Work request
Go over the entries and report the lines where the word "click" occurs.

Task inputs
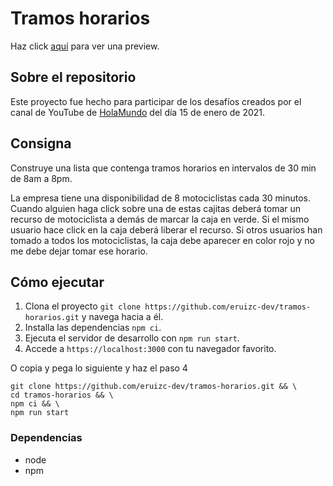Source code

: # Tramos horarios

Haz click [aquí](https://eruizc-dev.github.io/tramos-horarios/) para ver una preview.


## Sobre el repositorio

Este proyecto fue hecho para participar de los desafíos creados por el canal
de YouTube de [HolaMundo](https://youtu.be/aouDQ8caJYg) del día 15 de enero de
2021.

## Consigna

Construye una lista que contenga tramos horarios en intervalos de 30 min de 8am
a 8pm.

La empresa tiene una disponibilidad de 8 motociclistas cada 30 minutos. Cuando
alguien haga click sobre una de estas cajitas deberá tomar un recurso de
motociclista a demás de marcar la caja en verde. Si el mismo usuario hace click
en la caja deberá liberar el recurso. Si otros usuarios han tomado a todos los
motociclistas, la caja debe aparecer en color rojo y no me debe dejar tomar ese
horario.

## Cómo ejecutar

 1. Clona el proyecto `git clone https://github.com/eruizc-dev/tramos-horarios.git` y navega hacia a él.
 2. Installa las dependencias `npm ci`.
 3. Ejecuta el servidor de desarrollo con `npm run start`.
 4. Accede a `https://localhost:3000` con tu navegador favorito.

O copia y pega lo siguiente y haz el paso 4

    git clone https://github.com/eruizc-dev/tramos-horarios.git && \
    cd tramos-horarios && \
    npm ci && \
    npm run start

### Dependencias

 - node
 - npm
--
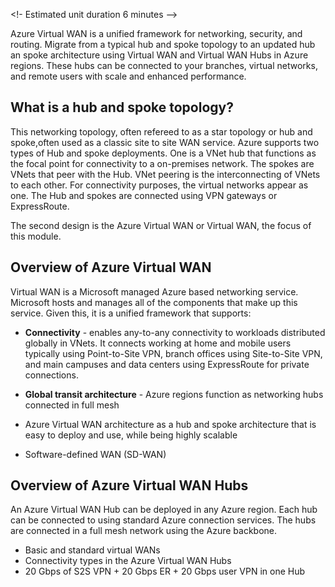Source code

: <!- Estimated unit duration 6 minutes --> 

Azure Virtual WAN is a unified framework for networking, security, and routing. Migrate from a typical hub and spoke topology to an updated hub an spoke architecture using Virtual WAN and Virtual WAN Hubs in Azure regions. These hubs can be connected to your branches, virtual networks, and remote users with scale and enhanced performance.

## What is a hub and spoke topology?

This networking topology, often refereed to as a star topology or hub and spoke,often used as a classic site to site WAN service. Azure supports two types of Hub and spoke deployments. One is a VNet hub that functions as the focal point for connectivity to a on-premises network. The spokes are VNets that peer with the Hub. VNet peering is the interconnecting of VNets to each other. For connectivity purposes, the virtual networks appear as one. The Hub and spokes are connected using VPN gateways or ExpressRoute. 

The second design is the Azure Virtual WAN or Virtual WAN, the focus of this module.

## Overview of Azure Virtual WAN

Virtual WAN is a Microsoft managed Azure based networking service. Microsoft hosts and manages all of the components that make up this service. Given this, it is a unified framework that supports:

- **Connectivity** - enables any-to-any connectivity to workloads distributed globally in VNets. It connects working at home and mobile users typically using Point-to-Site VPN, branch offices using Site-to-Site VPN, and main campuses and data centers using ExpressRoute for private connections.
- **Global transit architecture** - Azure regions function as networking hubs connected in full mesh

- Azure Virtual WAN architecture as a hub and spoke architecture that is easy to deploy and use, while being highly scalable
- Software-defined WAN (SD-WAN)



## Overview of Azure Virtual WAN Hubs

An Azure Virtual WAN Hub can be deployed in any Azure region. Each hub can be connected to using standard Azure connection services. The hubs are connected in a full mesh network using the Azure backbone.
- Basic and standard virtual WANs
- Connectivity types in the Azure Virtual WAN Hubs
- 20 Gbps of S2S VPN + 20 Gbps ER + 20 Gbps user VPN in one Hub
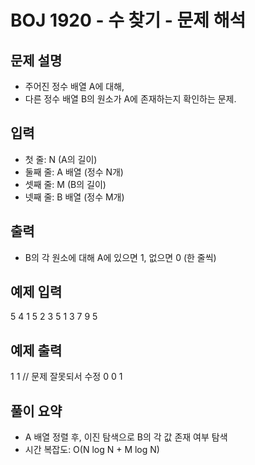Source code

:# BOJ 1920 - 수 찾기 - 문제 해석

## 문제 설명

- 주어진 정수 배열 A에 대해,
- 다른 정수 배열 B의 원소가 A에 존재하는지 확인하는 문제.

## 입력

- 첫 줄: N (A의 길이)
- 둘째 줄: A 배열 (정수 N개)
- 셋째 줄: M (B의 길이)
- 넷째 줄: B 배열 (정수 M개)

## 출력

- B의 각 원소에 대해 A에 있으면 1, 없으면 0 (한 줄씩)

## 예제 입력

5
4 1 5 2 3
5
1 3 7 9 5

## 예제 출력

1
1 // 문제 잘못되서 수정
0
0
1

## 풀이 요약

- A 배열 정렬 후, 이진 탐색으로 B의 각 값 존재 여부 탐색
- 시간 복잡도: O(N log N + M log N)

Task solution
Haz click [aquí](https://eruizc-dev.github.io/tramos-horarios/) para ver una preview.
alguien haga click sobre una de estas cajitas deberá tomar un recurso de
motociclista a demás de marcar la caja en verde. Si el mismo usuario hace click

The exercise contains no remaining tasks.